▶ [AIM OF THE TASK] Examine the data line by line and report how many lines include the word "color", with no additional output.

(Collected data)

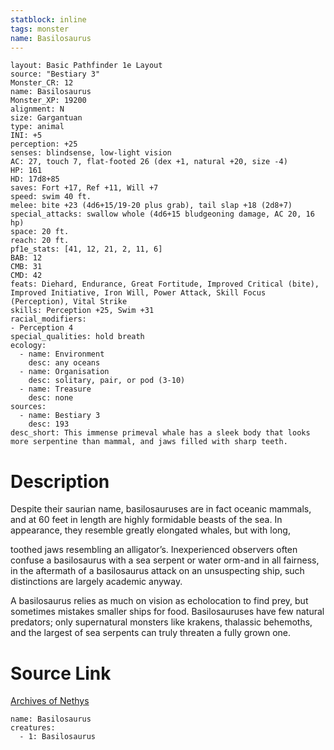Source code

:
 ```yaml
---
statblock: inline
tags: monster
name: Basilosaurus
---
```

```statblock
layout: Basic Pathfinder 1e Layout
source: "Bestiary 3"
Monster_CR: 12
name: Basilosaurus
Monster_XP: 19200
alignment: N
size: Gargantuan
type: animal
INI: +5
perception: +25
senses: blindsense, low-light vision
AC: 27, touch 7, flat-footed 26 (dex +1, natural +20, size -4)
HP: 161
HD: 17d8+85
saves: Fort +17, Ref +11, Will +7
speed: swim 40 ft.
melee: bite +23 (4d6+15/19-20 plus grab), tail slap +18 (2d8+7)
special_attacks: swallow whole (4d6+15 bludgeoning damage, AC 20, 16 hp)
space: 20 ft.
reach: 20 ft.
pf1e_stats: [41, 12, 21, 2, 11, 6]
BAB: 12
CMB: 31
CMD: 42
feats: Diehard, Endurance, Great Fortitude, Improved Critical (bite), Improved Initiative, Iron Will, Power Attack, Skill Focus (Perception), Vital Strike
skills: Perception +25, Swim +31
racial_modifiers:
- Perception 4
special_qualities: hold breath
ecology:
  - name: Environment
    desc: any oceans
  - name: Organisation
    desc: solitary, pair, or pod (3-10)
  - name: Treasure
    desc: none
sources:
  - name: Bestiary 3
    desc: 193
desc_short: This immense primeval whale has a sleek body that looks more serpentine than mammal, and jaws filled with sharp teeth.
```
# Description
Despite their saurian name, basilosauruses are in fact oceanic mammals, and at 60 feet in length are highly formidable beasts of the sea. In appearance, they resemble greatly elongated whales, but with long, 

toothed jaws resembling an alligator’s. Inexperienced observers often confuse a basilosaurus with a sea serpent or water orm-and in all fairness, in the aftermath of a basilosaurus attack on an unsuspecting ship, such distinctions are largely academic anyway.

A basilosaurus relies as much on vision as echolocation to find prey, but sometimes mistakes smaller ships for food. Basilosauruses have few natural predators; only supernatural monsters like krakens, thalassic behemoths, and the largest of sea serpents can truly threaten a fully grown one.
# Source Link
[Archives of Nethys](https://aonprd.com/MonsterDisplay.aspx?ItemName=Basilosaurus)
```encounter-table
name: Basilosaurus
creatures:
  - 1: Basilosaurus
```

...

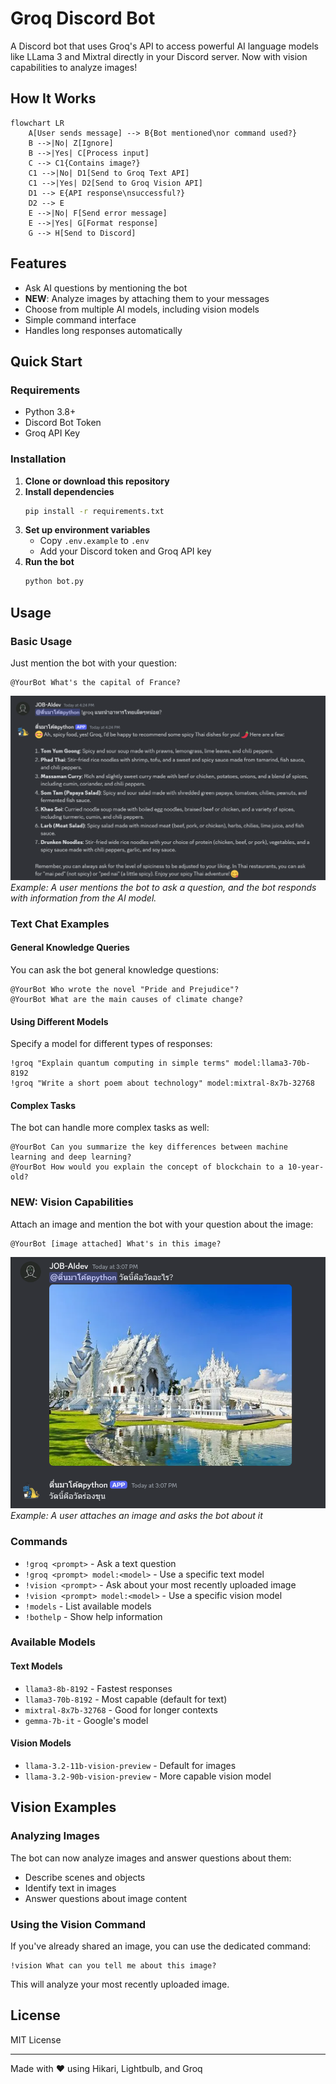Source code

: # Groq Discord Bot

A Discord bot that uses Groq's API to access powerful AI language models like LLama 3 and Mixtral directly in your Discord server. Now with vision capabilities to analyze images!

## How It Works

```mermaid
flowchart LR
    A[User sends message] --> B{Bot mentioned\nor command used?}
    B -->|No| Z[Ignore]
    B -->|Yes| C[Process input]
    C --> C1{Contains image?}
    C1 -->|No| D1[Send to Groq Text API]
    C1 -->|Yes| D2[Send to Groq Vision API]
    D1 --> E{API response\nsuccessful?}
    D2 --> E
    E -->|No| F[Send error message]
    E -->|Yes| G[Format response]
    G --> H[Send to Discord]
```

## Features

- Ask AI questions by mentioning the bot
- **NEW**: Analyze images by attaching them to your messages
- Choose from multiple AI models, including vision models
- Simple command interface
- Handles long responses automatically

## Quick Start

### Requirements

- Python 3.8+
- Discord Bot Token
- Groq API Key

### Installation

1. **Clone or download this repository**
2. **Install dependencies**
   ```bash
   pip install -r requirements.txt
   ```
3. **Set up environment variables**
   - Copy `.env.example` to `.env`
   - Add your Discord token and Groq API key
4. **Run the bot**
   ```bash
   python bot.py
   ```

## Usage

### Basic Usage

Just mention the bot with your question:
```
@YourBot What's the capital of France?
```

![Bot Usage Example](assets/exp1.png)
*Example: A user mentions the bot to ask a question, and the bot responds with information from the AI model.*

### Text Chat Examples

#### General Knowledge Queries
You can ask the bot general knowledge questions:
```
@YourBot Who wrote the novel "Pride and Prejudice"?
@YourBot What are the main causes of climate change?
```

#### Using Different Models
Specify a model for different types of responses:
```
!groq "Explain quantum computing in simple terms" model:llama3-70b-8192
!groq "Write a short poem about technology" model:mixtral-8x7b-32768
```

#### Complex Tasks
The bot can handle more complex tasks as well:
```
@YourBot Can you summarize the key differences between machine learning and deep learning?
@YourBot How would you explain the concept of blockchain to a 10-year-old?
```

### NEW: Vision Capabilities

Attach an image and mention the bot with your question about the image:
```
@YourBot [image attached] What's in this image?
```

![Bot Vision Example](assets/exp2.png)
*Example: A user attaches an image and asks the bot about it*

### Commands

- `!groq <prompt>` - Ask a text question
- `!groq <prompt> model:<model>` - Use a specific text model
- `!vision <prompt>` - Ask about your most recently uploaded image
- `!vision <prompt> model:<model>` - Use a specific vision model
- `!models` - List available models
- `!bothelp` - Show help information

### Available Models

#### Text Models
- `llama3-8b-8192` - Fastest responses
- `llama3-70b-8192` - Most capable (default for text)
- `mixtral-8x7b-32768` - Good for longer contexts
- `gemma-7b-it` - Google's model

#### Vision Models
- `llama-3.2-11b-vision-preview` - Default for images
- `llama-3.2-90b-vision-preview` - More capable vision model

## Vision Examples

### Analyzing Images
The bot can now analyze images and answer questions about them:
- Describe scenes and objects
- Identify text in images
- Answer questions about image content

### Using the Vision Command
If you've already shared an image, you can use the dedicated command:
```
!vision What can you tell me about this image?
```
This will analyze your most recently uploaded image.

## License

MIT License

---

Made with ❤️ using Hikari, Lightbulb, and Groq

--

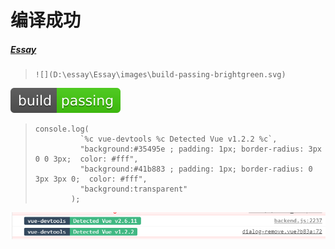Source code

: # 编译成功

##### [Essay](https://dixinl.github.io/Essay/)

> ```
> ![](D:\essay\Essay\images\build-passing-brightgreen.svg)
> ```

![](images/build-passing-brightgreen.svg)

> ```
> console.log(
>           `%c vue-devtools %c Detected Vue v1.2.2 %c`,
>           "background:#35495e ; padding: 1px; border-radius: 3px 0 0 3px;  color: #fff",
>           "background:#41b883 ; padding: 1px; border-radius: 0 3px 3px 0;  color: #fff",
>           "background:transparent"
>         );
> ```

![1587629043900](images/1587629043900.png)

▶ [FINAL ANSWER] 2